A storage is basically a folder, which stores the files added to a repository. Several repositories can share a storage, so you can skip this step, if you already have one.
We'll choose the folder /mount/hdd1/storage
for that.
- Create the folder
mkdir /mount/hdd1/storage
- In that folder create a storage config, named
config.yml
hash:
name: sha256
levels: [1, 31]
Here the hash: name: sha256
is the hashing algorithm. You can use any name available in the hashlib
library. In most cases sha256
or blake2b
are good default choices.
Now we can create a bev
repository, which is simply a folder with a .bev.yml
file in it.
This is a config file, that specifies which storage locations to use. Let's point it to our storage:
lv-426:
storage:
- root: /mount/hdd1/storage
Here lv-426
is the configuration name (more on that later) and storage
is the list of storage locations to use.
This is a basic configuration, now you can start using bev
.
If you want to handle massive amounts of data, you may want to store them in different locations, such as multiple HDDs. Let's suppose we have another location - /mount/hdd2/storage
. Repeat the steps from Create a Storage
to create a new storage there.
Now let's add it to our config:
lv-426:
storage:
- root: /mount/hdd1/storage
- root: /mount/hdd2/storage
We're almost there. Let's limit the storage size by setting a lower limit on free disk space. In each storage config add the free_disk_size
key:
hash:
name: sha256
levels: [1, 31]
free_disk_size: 10GB
Now your data will be spread across 2 storage locations: when hdd1
will have less than 10GB of free space, bev
will start writing files to the second storage.
Let's push this a little further. What if you have several machines, and each machine has a different number of HDDs? The .bev.yml
is not valid for the second machine anymore.

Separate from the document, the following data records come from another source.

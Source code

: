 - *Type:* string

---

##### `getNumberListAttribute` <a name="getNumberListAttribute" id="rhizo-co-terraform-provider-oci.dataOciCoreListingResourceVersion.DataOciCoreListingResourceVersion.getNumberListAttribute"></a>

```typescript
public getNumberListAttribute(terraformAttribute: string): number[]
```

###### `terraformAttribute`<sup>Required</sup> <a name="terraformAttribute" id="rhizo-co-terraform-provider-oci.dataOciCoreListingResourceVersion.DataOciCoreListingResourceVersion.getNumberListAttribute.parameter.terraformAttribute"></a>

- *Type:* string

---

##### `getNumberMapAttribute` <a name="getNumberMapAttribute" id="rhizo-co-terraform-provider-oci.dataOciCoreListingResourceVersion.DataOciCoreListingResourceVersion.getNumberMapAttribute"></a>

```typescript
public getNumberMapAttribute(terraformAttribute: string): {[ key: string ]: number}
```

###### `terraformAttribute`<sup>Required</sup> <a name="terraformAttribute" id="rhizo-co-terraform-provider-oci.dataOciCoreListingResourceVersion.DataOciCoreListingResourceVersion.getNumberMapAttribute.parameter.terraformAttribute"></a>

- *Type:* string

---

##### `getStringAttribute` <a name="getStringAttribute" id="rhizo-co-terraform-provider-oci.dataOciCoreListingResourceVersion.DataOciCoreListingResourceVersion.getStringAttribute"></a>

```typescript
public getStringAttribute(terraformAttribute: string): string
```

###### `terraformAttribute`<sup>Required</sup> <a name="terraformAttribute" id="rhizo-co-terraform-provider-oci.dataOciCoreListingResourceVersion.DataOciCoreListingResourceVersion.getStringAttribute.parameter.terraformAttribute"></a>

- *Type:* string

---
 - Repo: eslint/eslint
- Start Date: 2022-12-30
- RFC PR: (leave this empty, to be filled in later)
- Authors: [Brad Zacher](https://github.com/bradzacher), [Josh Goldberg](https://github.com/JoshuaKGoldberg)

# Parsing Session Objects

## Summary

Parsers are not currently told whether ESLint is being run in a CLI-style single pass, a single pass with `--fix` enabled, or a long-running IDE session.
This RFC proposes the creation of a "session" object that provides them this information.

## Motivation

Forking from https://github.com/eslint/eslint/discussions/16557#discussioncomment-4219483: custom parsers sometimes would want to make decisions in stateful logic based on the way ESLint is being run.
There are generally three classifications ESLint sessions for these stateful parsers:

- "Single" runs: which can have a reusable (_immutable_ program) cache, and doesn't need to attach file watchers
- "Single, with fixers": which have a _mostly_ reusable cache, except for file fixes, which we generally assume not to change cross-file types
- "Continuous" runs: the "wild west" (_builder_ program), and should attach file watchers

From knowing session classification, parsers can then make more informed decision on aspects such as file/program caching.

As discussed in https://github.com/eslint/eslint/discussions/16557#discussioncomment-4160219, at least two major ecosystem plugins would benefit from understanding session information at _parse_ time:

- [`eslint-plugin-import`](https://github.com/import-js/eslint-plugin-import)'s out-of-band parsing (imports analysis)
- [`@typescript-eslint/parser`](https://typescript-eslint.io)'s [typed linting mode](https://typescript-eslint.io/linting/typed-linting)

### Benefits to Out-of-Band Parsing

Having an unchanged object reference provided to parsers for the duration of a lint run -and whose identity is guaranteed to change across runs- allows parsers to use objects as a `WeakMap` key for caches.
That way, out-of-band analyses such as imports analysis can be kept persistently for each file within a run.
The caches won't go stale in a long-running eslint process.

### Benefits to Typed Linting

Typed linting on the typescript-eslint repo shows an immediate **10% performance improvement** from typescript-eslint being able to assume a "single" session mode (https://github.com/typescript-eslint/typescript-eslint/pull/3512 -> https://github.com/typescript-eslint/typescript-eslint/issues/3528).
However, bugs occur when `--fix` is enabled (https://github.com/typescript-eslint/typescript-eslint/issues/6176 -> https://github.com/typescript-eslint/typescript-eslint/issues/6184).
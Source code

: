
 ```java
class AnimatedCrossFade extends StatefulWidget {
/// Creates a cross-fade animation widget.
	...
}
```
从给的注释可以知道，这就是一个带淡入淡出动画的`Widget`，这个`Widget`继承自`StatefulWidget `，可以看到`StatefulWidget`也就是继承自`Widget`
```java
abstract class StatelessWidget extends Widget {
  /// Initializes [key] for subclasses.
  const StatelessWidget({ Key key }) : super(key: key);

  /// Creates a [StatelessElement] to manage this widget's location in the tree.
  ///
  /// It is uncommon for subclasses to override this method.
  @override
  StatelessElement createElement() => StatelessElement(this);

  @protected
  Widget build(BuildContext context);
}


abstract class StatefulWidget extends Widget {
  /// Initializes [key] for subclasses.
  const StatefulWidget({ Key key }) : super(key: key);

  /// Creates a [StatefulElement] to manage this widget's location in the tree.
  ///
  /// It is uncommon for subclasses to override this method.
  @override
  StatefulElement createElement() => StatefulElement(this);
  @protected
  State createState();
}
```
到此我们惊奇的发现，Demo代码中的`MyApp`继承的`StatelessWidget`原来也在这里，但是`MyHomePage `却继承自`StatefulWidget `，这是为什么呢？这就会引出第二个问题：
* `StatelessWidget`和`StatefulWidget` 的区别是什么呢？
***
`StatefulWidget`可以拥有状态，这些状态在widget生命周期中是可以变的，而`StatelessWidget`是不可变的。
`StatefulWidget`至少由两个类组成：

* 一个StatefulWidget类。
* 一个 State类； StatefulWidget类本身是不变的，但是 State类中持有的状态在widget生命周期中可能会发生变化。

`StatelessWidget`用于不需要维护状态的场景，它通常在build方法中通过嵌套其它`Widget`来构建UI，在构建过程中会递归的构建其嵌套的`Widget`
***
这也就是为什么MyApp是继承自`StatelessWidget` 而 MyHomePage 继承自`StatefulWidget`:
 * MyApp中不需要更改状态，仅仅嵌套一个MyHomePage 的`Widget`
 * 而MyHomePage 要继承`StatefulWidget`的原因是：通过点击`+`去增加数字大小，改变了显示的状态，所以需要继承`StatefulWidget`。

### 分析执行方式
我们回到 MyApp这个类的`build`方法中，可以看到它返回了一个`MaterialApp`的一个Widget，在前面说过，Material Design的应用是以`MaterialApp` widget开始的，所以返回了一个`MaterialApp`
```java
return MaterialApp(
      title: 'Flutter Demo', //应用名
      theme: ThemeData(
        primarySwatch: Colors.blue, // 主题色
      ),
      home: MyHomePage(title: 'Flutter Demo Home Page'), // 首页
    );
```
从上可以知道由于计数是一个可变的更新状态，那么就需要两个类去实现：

But fear not, we can simply create another configuration in the same file:
lv-426:
storage:
- root: /mount/hdd1/storage
- root: /mount/hdd2/storage
fury-161:
storage:
- root: /nfs/vol1/data
- root: /nfs/vol2/data
- root: /nfs/vol3/data
here we assume that you already created the /nfs/vol{1,2,3}/data
storage locations.
But how bev
can tell which configuration to use?
By default it selects the appropriate configuration based on the current hostname. So on a machine named lv-426
the first config will be selected.
Finally, what if several machines have the same configuration but different hostnames? You can explicitly provide a list of valid hostnames like so:
lv-426:
storage:
- root: /mount/hdd1/storage
- root: /mount/hdd2/storage
fury-161:
hostname:
- pandora
- titanic
storage:
- root: /nfs/vol1/data
- root: /nfs/vol2/data
- root: /nfs/vol3/data
Now fury-161
will be used on 2 machines: pandora
and titanic
.